The researchers said they mapped whole brains slice by slice, collecting thousands of overlapping spectra to generate high-resolution molecular maps of healthy and diseased tissue.
To analyze the large volume of imaging data, the team applied machine-learning methods, first using unsupervised approaches to identify patterns in molecular signals and then supervised models trained on known Alzheimer’s and non-Alzheimer’s samples to gauge how strongly different brain regions reflected Alzheimer’s-related chemistry.

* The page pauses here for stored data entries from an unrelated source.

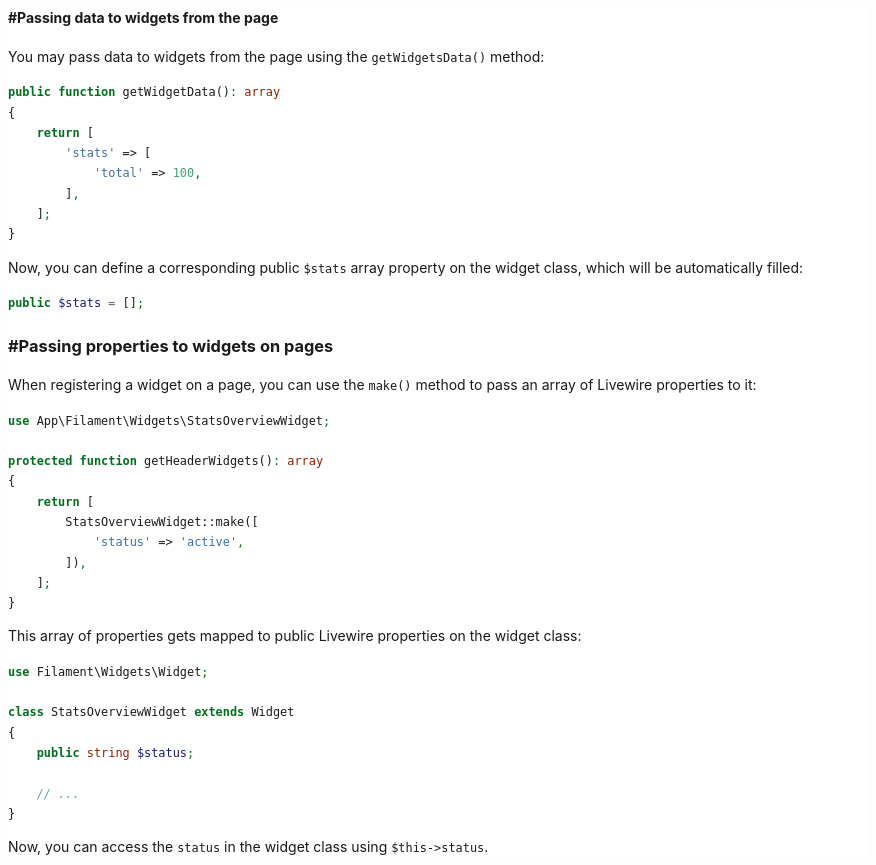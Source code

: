 #### #Passing data to widgets from the page

You may pass data to widgets from the page using the `getWidgetsData()` method:

```php
public function getWidgetData(): array
{
    return [
        'stats' => [
            'total' => 100,
        ],
    ];
}

```
Now, you can define a corresponding public `$stats` array property on the widget class, which will be automatically filled:

```php
public $stats = [];

```
### #Passing properties to widgets on pages

When registering a widget on a page, you can use the `make()` method to pass an array of Livewire properties to it:

```php
use App\Filament\Widgets\StatsOverviewWidget;

protected function getHeaderWidgets(): array
{
    return [
        StatsOverviewWidget::make([
            'status' => 'active',
        ]),
    ];
}

```
This array of properties gets mapped to public Livewire properties on the widget class:

```php
use Filament\Widgets\Widget;

class StatsOverviewWidget extends Widget
{
    public string $status;

    // ...
}

```
Now, you can access the `status` in the widget class using `$this->status`.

“We found that the changes caused by Alzheimer’s disease are not spread evenly across the brain,” Wang said. “Some regions show strong chemical changes, while others are less affected. This uneven pattern helps explain why symptoms appear gradually and why treatments that focus on only one problem have had limited success.”
According to the researchers, the results suggest Alzheimer’s-related chemical changes are not confined to amyloid plaques and include broader metabolic differences. They reported that cholesterol and glycogen levels varied across regions, with the largest contrasts in memory-linked areas including the hippocampus and cortex.
“Cholesterol is important for maintaining brain cell structure, and glycogen serves as a local energy reserve,” said Shengxi Huang, an associate professor at Rice and a corresponding author of the study. “Together, these findings support the idea that Alzheimer’s involves broader disruptions in brain structure and energy balance, not only protein buildup and misfolding.”
The study was published in ACS Applied Materials and Interfaces. The research was supported by the National Science Foundation, the National Institutes of Health and the Welch Foundation, the Rice University release said.
Wang said the effort began with measurements from small areas of brain tissue and later expanded to full-brain mapping after multiple rounds of testing to integrate the measurements and analysis.